4th October

We try to eat as little meat as possible during the week.   Last year we went through a stage of almost becoming vegetarian, but it didn't last long.   However, we did find a couple of recipes that are really tasty, cheap, filling and good for you.    This is one of them and is from a book called Deliciously Ella.    I've adapted it a bit as she uses asparagus and it's not the right time of year for that.   Asparagus is one of those vegetables that just tastes better when you only eat it in season and don't go for the stuff from Peru at other times of the year.   You can imagine my delight when we moved to within half a mile of a fantastic PYO farm that does amazing asparagus in late Spring... I will only buy asparagus from Bourne Valley PYO now (via the shop obviously!), same with their Strawberries... they are just the best.    Anyhoo, asparagus is a no, no in October, so I've added courgette instead.

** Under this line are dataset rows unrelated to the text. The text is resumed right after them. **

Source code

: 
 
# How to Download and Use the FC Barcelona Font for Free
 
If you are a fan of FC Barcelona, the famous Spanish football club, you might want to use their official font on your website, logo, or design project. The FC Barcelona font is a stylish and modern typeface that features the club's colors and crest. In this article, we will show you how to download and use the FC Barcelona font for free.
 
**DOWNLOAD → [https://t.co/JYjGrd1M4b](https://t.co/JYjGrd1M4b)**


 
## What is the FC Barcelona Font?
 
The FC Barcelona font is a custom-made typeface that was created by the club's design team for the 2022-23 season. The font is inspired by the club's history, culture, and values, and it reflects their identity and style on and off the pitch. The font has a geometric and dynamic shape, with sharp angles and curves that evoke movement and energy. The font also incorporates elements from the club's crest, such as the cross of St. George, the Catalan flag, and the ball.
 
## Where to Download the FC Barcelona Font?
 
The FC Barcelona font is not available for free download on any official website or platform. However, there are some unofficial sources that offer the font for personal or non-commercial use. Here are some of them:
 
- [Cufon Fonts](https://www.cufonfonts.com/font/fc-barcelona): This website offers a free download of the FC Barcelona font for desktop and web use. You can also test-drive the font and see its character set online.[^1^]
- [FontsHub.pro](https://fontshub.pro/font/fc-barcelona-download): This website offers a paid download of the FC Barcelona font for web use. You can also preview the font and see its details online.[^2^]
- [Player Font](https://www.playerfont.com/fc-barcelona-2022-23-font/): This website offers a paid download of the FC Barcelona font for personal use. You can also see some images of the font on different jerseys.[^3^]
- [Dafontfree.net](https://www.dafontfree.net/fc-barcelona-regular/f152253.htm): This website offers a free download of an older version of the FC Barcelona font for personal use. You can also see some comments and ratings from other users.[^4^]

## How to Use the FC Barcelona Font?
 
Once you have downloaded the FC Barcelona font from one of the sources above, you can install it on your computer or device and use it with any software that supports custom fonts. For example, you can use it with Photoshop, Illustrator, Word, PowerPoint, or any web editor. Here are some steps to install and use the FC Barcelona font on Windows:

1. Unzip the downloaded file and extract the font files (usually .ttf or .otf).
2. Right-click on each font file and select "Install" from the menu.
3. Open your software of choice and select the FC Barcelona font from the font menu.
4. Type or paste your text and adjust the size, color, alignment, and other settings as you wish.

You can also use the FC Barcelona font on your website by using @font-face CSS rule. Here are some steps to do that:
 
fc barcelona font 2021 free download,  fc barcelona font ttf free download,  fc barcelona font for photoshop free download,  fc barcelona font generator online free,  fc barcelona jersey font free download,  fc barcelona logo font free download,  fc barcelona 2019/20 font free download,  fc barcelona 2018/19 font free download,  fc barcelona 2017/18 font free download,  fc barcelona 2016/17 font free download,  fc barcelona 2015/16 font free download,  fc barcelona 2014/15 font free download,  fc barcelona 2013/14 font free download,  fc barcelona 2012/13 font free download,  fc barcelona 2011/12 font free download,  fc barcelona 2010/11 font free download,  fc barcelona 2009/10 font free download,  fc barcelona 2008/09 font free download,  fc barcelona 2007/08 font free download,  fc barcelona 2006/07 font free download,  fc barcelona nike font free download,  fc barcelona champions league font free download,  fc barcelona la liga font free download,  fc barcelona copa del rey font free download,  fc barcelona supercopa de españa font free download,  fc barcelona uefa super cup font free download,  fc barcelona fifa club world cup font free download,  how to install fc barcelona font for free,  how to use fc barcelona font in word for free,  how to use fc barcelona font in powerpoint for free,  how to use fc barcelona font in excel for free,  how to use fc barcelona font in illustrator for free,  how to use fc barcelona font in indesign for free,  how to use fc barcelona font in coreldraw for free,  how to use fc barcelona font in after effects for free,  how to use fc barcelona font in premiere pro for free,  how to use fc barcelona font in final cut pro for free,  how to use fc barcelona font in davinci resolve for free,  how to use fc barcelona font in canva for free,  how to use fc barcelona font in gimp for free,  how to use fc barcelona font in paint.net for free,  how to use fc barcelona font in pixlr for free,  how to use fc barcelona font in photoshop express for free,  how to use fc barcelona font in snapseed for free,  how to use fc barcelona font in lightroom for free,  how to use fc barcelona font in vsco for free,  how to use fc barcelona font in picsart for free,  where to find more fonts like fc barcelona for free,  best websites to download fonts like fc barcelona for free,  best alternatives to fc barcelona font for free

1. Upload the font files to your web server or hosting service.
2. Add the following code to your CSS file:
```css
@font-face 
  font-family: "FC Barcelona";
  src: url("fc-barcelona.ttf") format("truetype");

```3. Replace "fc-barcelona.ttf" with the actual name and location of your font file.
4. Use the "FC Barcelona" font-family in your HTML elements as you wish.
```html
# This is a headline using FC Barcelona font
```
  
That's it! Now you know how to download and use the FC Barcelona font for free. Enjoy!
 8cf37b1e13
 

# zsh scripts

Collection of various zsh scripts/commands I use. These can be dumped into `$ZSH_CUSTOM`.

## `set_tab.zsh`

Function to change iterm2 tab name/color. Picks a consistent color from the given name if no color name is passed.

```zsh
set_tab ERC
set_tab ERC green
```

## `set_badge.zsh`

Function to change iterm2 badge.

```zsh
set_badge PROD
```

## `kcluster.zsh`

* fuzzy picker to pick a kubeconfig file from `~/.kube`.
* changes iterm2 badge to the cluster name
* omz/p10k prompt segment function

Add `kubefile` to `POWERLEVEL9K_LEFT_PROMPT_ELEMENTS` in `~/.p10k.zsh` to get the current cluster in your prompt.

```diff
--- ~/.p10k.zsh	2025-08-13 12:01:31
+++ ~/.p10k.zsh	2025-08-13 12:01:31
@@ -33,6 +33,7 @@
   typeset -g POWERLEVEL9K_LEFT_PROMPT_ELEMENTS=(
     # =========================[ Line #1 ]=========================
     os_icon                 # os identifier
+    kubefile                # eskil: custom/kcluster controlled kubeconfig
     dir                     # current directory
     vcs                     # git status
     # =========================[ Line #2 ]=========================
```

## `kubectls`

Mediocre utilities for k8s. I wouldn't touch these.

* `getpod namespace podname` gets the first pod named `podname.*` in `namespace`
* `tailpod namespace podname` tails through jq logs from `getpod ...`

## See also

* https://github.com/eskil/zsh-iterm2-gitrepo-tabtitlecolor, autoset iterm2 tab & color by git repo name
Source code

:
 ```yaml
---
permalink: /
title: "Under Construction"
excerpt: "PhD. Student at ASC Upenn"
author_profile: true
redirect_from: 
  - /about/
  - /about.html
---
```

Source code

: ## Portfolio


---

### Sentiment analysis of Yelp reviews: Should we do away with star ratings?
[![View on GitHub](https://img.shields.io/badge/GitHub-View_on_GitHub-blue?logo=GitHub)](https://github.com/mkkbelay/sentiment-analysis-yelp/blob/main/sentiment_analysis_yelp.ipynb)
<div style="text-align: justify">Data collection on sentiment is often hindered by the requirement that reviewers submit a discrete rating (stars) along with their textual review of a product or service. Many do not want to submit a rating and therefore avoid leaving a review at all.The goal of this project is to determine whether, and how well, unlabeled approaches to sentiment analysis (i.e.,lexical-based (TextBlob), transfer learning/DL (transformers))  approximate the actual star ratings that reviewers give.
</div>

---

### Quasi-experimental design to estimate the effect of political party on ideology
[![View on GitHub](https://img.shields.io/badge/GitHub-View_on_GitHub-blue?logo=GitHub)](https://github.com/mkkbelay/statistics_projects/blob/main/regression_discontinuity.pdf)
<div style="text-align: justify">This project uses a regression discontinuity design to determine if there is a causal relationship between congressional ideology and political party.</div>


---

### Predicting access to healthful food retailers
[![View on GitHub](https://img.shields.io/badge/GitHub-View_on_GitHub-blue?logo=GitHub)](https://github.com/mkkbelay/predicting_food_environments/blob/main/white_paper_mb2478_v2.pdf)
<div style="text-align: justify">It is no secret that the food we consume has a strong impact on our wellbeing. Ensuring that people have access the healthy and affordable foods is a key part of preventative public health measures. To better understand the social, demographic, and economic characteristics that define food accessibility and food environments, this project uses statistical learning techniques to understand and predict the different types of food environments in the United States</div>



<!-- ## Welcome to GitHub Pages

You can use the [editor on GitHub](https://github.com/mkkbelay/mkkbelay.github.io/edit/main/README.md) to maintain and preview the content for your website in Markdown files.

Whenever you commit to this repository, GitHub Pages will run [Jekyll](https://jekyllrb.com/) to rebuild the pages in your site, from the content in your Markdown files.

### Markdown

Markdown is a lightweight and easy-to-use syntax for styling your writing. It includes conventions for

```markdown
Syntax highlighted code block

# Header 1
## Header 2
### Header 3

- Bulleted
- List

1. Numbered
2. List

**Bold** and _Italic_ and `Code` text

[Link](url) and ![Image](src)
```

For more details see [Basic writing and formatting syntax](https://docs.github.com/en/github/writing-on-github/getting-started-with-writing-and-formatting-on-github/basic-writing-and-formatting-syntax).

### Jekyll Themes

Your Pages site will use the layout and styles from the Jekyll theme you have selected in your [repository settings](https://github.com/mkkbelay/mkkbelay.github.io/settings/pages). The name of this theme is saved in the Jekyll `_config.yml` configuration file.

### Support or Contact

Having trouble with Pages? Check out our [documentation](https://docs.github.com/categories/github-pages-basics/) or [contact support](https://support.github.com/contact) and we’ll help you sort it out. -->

Fresh veg comes into the shop every Monday, Wednesday and Friday and we try to get a decent range of stuff whilst vaguely keeping to the seasons.    This is a good time of year for corn on the cob - one of my favourites (best when drowned in butter so it dribbles down you chin when you bite into it).   So tonight we're having Cauliflower and Pea Bowl with Corn on the Cob!

#allfromtheshop



Cauliflower and Pea Bowl
Serves 2

Ingredients
1/2 head of cauliflower
1/2 tspn ground tumeric
1/2 tspn chilli flakes
salt and pepper
olive oil
2 courgettes sliced into rounds
200g frozen peas
juice of 1 lime

1.   Preheat oven to 200C (fan 180C)

2.   Chop the cauliflower into florets and place on a large baking tray with the tumeric, chilli flakes, lots of black pepper, a little salt and a drizzle of olive oil.   Put in the oven and bake for 25 mins.

3.    After 5 mins, add the courgettes to the tray and put back in the oven.



4.    Meanwhile, put the peas in a saucepan and bring to the boil.  Cook for a couple of mins until tender.  Drain them and place in a bowl with black pepper, salt, the lime juice and 1tbspn of olive oil and mix in.

4.   Once the cauliflower and courgette are cooked and tender take out of the oven and mix in with the peas.

Tip:  Ella in her book suggests adding handfuls of kale to the cauliflower and courgette/asparagus 5 mins before the end of the baking time.... I would have done that too if I could have got some from the shop but I couldn't... I'll keep trying to source it though.